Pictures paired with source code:
◇ ◇ ◇ ◇ ◇ ◇ ◇

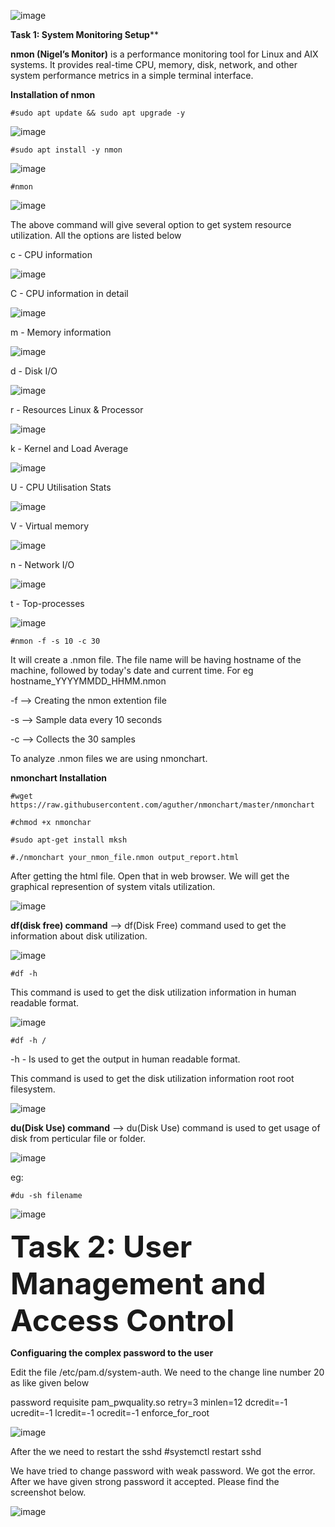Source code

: ![image](https://github.com/user-attachments/assets/ae6af9e9-c608-4cc8-aa8c-d4fc2f79ab9f)

**Task 1: System Monitoring Setup****

**nmon (Nigel’s Monitor)** is a performance monitoring tool for Linux and AIX systems. It provides real-time CPU, memory, disk, network, and other system performance metrics in a simple terminal interface.

  **Installation of nmon**
  
    #sudo apt update && sudo apt upgrade -y
![image](https://github.com/user-attachments/assets/21030fad-ca46-425d-affc-6d8803bb6284)

    #sudo apt install -y nmon
 ![image](https://github.com/user-attachments/assets/3613861e-7ad8-4bb0-8616-54a121d0532f)

    #nmon
 ![image](https://github.com/user-attachments/assets/c6667067-6ae7-4b57-b24e-6ba87df12964)

The above command will give several option to get system resource utilization. All the options are listed below

c - CPU information

 ![image](https://github.com/user-attachments/assets/41a35fee-213a-489a-aa5a-4e93f9afa3b7)
    
C - CPU information in detail

 ![image](https://github.com/user-attachments/assets/e0b92aee-bd23-4815-bc8b-ceb746efa120)
    
m - Memory information

![image](https://github.com/user-attachments/assets/3b514dc2-deab-463b-9be8-6b90f9bc6632)

d - Disk I/O 

![image](https://github.com/user-attachments/assets/5671f86a-6580-4629-8e09-bcccd5e73fb9)

r - Resources Linux & Processor 

![image](https://github.com/user-attachments/assets/9bb15607-58f4-4107-be89-2d4fb4917d75)

k - Kernel and Load Average

![image](https://github.com/user-attachments/assets/6fbe7e6a-b561-437b-a565-862b104a022c)

U - CPU Utilisation Stats 

![image](https://github.com/user-attachments/assets/0d3a3655-58b3-4155-a6d3-4222b6611146)

V - Virtual memory

![image](https://github.com/user-attachments/assets/da94f210-cc4c-4901-8f0e-6baf3401e6ec)

n - Network I/O

![image](https://github.com/user-attachments/assets/a566825b-6724-46b0-9382-160674862d58)

t - Top-processes

![image](https://github.com/user-attachments/assets/3d2725be-6ea4-40f2-9883-39f78d00f4ca)

    #nmon -f -s 10 -c 30
      
It will create a .nmon file. The file name will be having hostname of the machine, followed by today's date and current time. For eg hostname_YYYYMMDD_HHMM.nmon
 
 -f --> Creating the nmon extention file
 
 -s --> Sample data every 10 seconds
 
 -c --> Collects the 30 samples

 To analyze .nmon files we are using nmonchart.

 **nmonchart Installation**

    #wget https://raw.githubusercontent.com/aguther/nmonchart/master/nmonchart

    #chmod +x nmonchar

    #sudo apt-get install mksh

    #./nmonchart your_nmon_file.nmon output_report.html

After getting the html file. Open that in web browser. We will get the graphical represention of system vitals utilization.

![image](https://github.com/user-attachments/assets/f804c9e2-2882-4879-9be7-0e0039ce248b)

**df(disk free) command** --> df(Disk Free) command used to get the information about disk utilization.

![image](https://github.com/user-attachments/assets/a1fbc427-6ef1-4e51-aa13-2cf9a3dc31d1)

    #df -h
This command is used to get the disk utilization information in human readable format.

![image](https://github.com/user-attachments/assets/f4d8ef39-0136-4f55-bcf1-f58842ebd887)

    #df -h /
  -h - Is used to get the output in human readable format.
  
 This command is used to get the disk utilization information root root filesystem.

![image](https://github.com/user-attachments/assets/48958a24-92ac-4e5a-b27f-6d630c303fa7)

**du(Disk Use) command** --> du(Disk Use) command is used to get usage of disk from perticular file or folder.

![image](https://github.com/user-attachments/assets/86000541-eb8d-4c82-a223-954a06bd7df0)

eg:

    #du -sh filename

![image](https://github.com/user-attachments/assets/87dcf2f8-55e1-4577-9a14-e7dfe0c49822)

**<font size="20">Task 2: User Management and Access Control</font>**
 
 **Configuaring the complex password to the user**

Edit the file /etc/pam.d/system-auth. We need to the change line number 20 as like given below

password    requisite                                    pam_pwquality.so retry=3 minlen=12 dcredit=-1 ucredit=-1 lcredit=-1 ocredit=-1 enforce_for_root

![image](https://github.com/user-attachments/assets/1a276026-47d5-481e-ad5d-5fdc4ca611b5)

After the we need to restart the sshd
    #systemctl restart sshd

We have tried to change password with weak password. We got the error. After we have given strong password it accepted. Please find the screenshot below.

![image](https://github.com/user-attachments/assets/0dc53d28-f557-4c04-8cdd-f4547dff595f)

◇ ◇ ◇ ◇ ◇ ◇ ◇

The task:
Leave out the images and transcribe all the records exactly.

Answer area:
Source code

: ![image](https://github.com/user-attachments/assets/ae6af9e9-c608-4cc8-aa8c-d4fc2f79ab9f)

**Task 1: System Monitoring Setup****

**nmon (Nigel’s Monitor)** is a performance monitoring tool for Linux and AIX systems. It provides real-time CPU, memory, disk, network, and other system performance metrics in a simple terminal interface.

  **Installation of nmon**
  
    #sudo apt update && sudo apt upgrade -y
![image](https://github.com/user-attachments/assets/21030fad-ca46-425d-affc-6d8803bb6284)

    #sudo apt install -y nmon
 ![image](https://github.com/user-attachments/assets/3613861e-7ad8-4bb0-8616-54a121d0532f)

    #nmon
 ![image](https://github.com/user-attachments/assets/c6667067-6ae7-4b57-b24e-6ba87df12964)

The above command will give several option to get system resource utilization. All the options are listed below

c - CPU information

 ![image](https://github.com/user-attachments/assets/41a35fee-213a-489a-aa5a-4e93f9afa3b7)
    
C - CPU information in detail

 ![image](https://github.com/user-attachments/assets/e0b92aee-bd23-4815-bc8b-ceb746efa120)
    
m - Memory information

![image](https://github.com/user-attachments/assets/3b514dc2-deab-463b-9be8-6b90f9bc6632)

d - Disk I/O 

![image](https://github.com/user-attachments/assets/5671f86a-6580-4629-8e09-bcccd5e73fb9)

r - Resources Linux & Processor 

![image](https://github.com/user-attachments/assets/9bb15607-58f4-4107-be89-2d4fb4917d75)

k - Kernel and Load Average

![image](https://github.com/user-attachments/assets/6fbe7e6a-b561-437b-a565-862b104a022c)

U - CPU Utilisation Stats 

![image](https://github.com/user-attachments/assets/0d3a3655-58b3-4155-a6d3-4222b6611146)

V - Virtual memory

![image](https://github.com/user-attachments/assets/da94f210-cc4c-4901-8f0e-6baf3401e6ec)

n - Network I/O

![image](https://github.com/user-attachments/assets/a566825b-6724-46b0-9382-160674862d58)

t - Top-processes

![image](https://github.com/user-attachments/assets/3d2725be-6ea4-40f2-9883-39f78d00f4ca)

    #nmon -f -s 10 -c 30
      
It will create a .nmon file. The file name will be having hostname of the machine, followed by today's date and current time. For eg hostname_YYYYMMDD_HHMM.nmon
 
 -f --> Creating the nmon extention file
 
 -s --> Sample data every 10 seconds
 
 -c --> Collects the 30 samples

 To analyze .nmon files we are using nmonchart.

 **nmonchart Installation**

    #wget https://raw.githubusercontent.com/aguther/nmonchart/master/nmonchart

    #chmod +x nmonchar

    #sudo apt-get install mksh

    #./nmonchart your_nmon_file.nmon output_report.html

After getting the html file. Open that in web browser. We will get the graphical represention of system vitals utilization.

![image](https://github.com/user-attachments/assets/f804c9e2-2882-4879-9be7-0e0039ce248b)

**df(disk free) command** --> df(Disk Free) command used to get the information about disk utilization.

![image](https://github.com/user-attachments/assets/a1fbc427-6ef1-4e51-aa13-2cf9a3dc31d1)

    #df -h
This command is used to get the disk utilization information in human readable format.

![image](https://github.com/user-attachments/assets/f4d8ef39-0136-4f55-bcf1-f58842ebd887)

    #df -h /
  -h - Is used to get the output in human readable format.
  
 This command is used to get the disk utilization information root root filesystem.

![image](https://github.com/user-attachments/assets/48958a24-92ac-4e5a-b27f-6d630c303fa7)

**du(Disk Use) command** --> du(Disk Use) command is used to get usage of disk from perticular file or folder.

![image](https://github.com/user-attachments/assets/86000541-eb8d-4c82-a223-954a06bd7df0)

eg:

    #du -sh filename

![image](https://github.com/user-attachments/assets/87dcf2f8-55e1-4577-9a14-e7dfe0c49822)

**<font size="20">Task 2: User Management and Access Control</font>**
 
 **Configuaring the complex password to the user**

Edit the file /etc/pam.d/system-auth. We need to the change line number 20 as like given below

password    requisite                                    pam_pwquality.so retry=3 minlen=12 dcredit=-1 ucredit=-1 lcredit=-1 ocredit=-1 enforce_for_root

![image](https://github.com/user-attachments/assets/1a276026-47d5-481e-ad5d-5fdc4ca611b5)

After the we need to restart the sshd
    #systemctl restart sshd

We have tried to change password with weak password. We got the error. After we have given strong password it accepted. Please find the screenshot below.

![image](https://github.com/user-attachments/assets/0dc53d28-f557-4c04-8cdd-f4547dff595f)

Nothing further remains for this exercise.